(Data in this exercise begins)

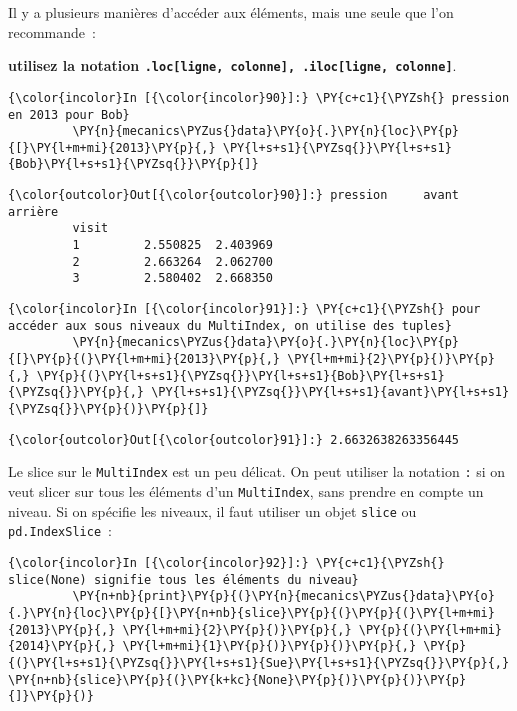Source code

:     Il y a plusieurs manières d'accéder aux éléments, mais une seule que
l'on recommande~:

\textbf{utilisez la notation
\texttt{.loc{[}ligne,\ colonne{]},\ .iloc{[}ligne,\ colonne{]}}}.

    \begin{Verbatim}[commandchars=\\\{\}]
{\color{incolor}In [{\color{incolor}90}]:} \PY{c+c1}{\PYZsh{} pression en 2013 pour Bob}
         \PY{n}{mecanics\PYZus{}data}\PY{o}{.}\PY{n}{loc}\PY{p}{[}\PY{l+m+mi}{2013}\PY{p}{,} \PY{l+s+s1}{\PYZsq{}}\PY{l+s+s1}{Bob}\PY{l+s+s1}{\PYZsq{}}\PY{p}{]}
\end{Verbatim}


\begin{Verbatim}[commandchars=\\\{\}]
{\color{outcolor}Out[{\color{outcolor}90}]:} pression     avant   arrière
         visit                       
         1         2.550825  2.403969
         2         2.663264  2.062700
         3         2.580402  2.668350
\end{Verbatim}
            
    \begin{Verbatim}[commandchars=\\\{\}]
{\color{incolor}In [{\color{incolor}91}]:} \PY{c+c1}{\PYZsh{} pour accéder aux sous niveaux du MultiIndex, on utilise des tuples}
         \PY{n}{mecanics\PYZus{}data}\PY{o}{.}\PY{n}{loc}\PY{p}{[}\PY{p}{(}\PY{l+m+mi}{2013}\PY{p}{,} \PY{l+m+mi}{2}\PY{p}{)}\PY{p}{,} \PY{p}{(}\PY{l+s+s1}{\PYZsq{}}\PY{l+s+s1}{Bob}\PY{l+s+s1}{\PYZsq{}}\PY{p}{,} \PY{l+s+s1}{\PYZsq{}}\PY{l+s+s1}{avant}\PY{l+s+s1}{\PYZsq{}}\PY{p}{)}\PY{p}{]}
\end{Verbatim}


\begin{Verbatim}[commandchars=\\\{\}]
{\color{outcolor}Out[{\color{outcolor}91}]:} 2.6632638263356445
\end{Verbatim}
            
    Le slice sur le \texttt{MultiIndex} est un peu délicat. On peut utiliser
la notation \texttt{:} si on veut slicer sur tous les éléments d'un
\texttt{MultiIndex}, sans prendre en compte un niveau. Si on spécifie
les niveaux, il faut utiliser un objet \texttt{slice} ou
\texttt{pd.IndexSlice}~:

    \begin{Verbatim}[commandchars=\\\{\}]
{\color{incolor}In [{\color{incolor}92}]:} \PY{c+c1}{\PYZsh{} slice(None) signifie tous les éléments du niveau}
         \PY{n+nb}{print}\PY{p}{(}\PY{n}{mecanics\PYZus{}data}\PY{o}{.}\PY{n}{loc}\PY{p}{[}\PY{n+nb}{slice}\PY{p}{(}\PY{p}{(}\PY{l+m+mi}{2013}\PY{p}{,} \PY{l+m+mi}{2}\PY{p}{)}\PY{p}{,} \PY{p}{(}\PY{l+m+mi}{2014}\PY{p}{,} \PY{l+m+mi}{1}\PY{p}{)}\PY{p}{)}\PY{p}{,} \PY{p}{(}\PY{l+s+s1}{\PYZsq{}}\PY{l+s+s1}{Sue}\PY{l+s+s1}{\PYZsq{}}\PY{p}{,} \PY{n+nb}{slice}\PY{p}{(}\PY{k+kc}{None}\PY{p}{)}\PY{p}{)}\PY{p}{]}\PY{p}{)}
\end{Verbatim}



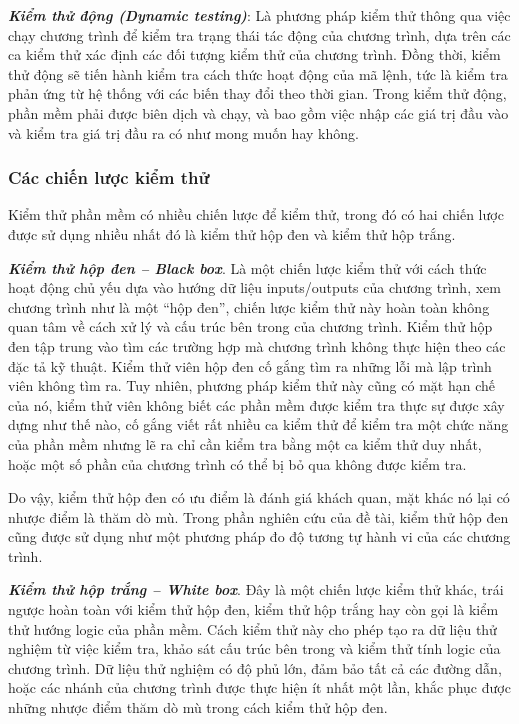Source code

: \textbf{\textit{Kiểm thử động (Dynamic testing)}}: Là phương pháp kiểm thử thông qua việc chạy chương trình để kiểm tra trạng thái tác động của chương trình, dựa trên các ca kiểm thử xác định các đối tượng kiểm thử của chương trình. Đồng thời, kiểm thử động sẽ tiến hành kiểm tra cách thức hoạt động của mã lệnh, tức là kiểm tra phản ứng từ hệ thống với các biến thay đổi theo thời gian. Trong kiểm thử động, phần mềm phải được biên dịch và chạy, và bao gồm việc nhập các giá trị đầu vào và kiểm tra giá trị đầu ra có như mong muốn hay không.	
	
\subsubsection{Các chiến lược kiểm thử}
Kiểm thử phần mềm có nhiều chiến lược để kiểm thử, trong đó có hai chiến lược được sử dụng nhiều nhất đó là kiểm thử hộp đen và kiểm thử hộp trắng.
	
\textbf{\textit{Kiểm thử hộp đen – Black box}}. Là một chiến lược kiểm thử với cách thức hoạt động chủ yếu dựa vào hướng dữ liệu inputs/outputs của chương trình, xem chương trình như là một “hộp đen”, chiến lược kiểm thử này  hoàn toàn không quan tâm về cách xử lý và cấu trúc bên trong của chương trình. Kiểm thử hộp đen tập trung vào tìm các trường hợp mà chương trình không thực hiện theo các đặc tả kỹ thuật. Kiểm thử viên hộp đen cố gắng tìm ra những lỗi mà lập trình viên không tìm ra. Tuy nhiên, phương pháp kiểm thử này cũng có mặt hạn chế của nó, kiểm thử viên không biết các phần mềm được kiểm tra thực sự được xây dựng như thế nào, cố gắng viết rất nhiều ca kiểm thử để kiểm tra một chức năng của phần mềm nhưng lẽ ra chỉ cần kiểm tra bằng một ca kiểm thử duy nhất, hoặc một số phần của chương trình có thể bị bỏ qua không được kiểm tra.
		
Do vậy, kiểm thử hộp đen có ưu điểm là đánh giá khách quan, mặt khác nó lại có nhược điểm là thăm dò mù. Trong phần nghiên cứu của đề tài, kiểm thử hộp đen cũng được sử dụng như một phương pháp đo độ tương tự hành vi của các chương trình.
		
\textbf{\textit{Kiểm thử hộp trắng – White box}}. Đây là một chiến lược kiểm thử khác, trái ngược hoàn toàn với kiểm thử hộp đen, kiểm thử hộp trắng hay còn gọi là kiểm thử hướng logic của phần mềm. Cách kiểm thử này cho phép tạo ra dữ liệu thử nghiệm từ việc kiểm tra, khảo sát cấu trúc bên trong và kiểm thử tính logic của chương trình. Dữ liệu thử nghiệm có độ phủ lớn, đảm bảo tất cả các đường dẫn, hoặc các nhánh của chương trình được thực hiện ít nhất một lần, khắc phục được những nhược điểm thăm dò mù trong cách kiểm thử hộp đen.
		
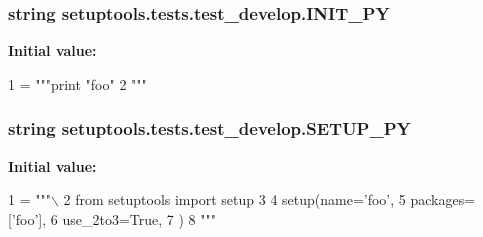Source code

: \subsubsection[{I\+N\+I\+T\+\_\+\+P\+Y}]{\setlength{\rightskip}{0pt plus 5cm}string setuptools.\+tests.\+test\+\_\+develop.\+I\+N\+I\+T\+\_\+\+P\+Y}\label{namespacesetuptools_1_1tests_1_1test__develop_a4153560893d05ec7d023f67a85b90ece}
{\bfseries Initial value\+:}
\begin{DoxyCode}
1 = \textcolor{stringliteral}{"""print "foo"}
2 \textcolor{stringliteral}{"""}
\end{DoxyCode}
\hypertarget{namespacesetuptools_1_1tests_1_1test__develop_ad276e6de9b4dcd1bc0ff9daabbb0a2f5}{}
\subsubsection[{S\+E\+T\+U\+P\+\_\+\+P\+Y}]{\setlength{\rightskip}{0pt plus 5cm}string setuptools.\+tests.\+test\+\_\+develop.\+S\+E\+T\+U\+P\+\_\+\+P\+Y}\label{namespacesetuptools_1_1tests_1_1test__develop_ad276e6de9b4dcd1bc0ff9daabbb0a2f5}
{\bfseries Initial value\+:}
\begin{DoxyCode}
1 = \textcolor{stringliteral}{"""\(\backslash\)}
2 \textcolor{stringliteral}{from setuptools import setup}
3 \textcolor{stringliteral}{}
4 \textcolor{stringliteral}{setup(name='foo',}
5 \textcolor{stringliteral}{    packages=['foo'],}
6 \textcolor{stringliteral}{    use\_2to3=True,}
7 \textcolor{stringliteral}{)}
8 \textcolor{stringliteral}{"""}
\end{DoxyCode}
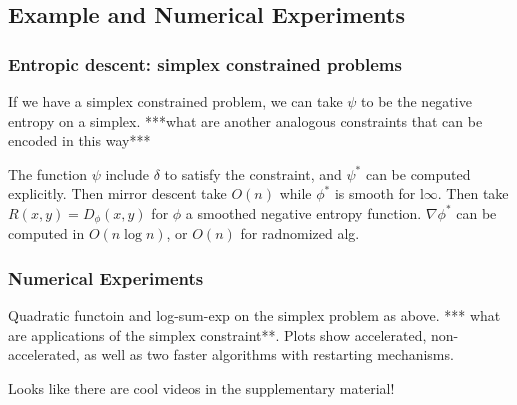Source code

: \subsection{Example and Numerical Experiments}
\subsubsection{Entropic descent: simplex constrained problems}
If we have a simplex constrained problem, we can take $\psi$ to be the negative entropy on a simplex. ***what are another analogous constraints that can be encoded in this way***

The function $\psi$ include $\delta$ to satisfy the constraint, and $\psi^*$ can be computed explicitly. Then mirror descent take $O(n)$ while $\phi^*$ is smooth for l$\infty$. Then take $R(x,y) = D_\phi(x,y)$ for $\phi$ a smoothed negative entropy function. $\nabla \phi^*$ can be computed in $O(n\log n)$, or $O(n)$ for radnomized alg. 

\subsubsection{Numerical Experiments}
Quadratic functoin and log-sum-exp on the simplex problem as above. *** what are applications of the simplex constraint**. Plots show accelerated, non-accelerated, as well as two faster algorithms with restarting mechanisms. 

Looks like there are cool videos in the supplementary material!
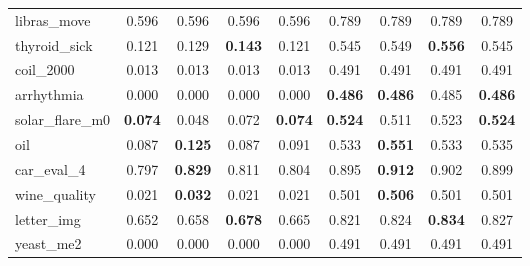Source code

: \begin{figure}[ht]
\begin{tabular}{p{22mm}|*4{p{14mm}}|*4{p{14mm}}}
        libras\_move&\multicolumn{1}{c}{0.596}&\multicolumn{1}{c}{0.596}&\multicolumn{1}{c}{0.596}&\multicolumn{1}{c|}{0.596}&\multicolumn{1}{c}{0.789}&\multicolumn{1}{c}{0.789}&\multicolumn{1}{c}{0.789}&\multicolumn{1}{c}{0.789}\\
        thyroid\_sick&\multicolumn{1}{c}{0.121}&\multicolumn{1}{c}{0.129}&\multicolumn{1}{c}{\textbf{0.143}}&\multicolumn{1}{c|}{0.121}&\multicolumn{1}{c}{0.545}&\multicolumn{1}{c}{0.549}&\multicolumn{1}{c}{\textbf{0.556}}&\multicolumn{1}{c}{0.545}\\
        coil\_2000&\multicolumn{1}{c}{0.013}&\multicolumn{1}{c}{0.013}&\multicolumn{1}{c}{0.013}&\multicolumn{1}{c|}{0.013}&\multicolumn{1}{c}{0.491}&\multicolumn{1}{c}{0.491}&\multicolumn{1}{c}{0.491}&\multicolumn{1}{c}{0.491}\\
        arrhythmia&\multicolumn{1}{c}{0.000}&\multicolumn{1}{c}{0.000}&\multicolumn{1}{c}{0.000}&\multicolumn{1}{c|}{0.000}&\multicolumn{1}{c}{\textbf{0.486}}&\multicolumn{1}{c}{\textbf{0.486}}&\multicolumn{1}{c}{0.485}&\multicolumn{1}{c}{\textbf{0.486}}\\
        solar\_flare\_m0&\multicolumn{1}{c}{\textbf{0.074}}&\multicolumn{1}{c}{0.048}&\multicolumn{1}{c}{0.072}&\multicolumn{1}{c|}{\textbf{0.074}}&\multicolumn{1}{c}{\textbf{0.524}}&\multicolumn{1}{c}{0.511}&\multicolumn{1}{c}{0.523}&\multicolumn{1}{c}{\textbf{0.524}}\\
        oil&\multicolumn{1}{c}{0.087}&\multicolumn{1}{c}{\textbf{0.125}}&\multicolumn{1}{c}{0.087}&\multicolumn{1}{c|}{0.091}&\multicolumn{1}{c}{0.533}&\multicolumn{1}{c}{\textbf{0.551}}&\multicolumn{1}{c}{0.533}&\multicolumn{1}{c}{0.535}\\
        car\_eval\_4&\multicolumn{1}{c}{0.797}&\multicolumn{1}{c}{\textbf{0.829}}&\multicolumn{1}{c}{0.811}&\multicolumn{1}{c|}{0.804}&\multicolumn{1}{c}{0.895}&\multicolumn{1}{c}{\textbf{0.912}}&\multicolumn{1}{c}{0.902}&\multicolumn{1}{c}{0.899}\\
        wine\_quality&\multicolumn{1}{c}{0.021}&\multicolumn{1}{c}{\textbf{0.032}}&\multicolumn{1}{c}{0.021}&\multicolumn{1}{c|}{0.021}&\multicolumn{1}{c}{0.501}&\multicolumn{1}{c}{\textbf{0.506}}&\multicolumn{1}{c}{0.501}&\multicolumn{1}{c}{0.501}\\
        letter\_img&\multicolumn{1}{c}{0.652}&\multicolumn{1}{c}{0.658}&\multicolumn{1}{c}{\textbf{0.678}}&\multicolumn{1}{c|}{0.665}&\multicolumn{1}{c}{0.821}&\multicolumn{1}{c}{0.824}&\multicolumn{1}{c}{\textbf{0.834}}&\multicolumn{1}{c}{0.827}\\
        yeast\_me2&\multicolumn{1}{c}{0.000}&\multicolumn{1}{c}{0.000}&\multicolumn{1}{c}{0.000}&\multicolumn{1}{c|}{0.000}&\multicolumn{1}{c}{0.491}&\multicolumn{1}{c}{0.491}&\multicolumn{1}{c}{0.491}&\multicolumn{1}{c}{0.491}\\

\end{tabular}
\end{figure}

(Data in this exercise ends)

■ What to produce ■
Repeat the lines exactly as they stand, from the opening line of the data through the line with "pression en 2013". Pictures stay out of the copy.

■ Exercise response ■
Source code

:     Il y a plusieurs manières d'accéder aux éléments, mais une seule que
l'on recommande~:

\textbf{utilisez la notation
\texttt{.loc{[}ligne,\ colonne{]},\ .iloc{[}ligne,\ colonne{]}}}.

    \begin{Verbatim}[commandchars=\\\{\}]
{\color{incolor}In [{\color{incolor}90}]:} \PY{c+c1}{\PYZsh{} pression en 2013 pour Bob}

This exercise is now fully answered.